Newspoem.

Newspoem 31 October 2007

The Rise and Fallacies of the American Empire

Nothing is knowable. With aphoristic sentences we connect data points into triangulated constellations. The trick they use is to announce, in mass media headlines, that "there is a debate." This is the year-long drumbeat that introduced the 2003 invasion of Iraq. There is, it is now said, "a debate"  about the use of nuclear weapons in a preemptive first strike against Iran.

There was never such a debate—the idea has always been unanimously considered horrific. By staging the existence of a "debate" about using nuclear weapons, torture, or invading yet another country, they subtly introduce the falsity that there is a serious school of thought that advocates such atrocities, a school of thought equipped with logical arguments. Then they continue to insinuate the existence of a "debate" for months until people gradually begin to explicitly and consciously reject these amoral idiocies, thereby legitimizing them.

Look, if you heard that there was debate about whether the Earth was shaped like a cube, you might laugh. But if you saw news of this "debate" in the Washington Post every week and let it get to you, you might, by angrily, stubbornly asserting that the Earth was of course very nearly spherical, in no way cube-like—as has been known for centuries, as asserted by photographic evidence from space—start to lend a backhanded credibility to the cubists. You feel and look a little desperate, sputtering about your round Earth.
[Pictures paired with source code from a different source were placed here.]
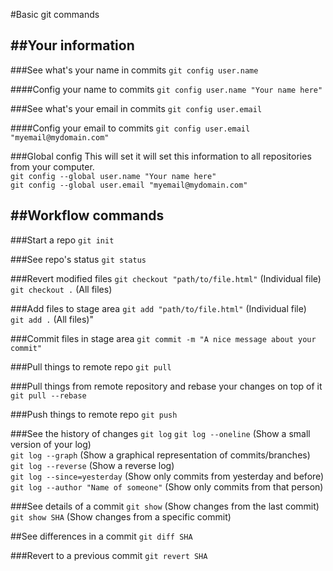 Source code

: #Basic git commands

##Your information
---
###See what's your name in commits
`git config user.name`

####Config your name to commits
`git config user.name "Your name here"`

###See what's your email in commits
`git config user.email`

####Config your email to commits
`git config user.email "myemail@mydomain.com"`

###Global config
This will set it will set this information to all repositories from your computer.  
`git config --global user.name "Your name here"`  
`git config --global user.email "myemail@mydomain.com"`  

##Workflow commands
---
###Start a repo
`git init`

###See repo's status
`git status`

###Revert modified files
`git checkout "path/to/file.html"` (Individual file)  
`git checkout .` (All files)  

###Add files to stage area
`git add "path/to/file.html"` (Individual file)  
`git add .` (All files)"  

###Commit files in stage area
`git commit -m "A nice message about your commit"`

###Pull things to remote repo
`git pull`

###Pull things from remote repository and rebase your changes on top of it
`git pull --rebase`

###Push things to remote repo
`git push`

###See the history of changes
`git log`
`git log --oneline` (Show a small version of your log)  
`git log --graph` (Show a graphical representation of commits/branches)  
`git log --reverse` (Show a reverse log)  
`git log --since=yesterday` (Show only commits from yesterday and before)  
`git log --author "Name of someone"` (Show only commits from that person)  

###See details of a commit
`git show` (Show changes from the last commit)
`git show SHA` (Show changes from a specific commit)

##See differences in a commit
`git diff SHA`

###Revert to a previous commit
`git revert SHA`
The idea of a nuclear first strike against a non-nuclear nation with no means nor threats to launch any sort of effective military attack against the US is absurd, abhorrent, overthrows six decades of common sense and credible science, undermines two millennia of moral thought, serves no coherent geopolitical, diplomatic, or economic goal, NOT EVEN PURE SELF-INTEREST, and can only fuck the world for everybody including the rich and powerful who support the idea. But every day I seem to read a little more about this "debate."

Our grandparents complained about how soft and easy our life is. So too may our grandchildren, living in a world without trees after the last fiery nuclear fall.

In this autumnal light, nothing can make sense. Nuclear weapons destroy all life. Nuclear weapons destroy meaning. Bush and Cheney destroy meaning. Unelected ideas have come to power in a once democratically-controlled language.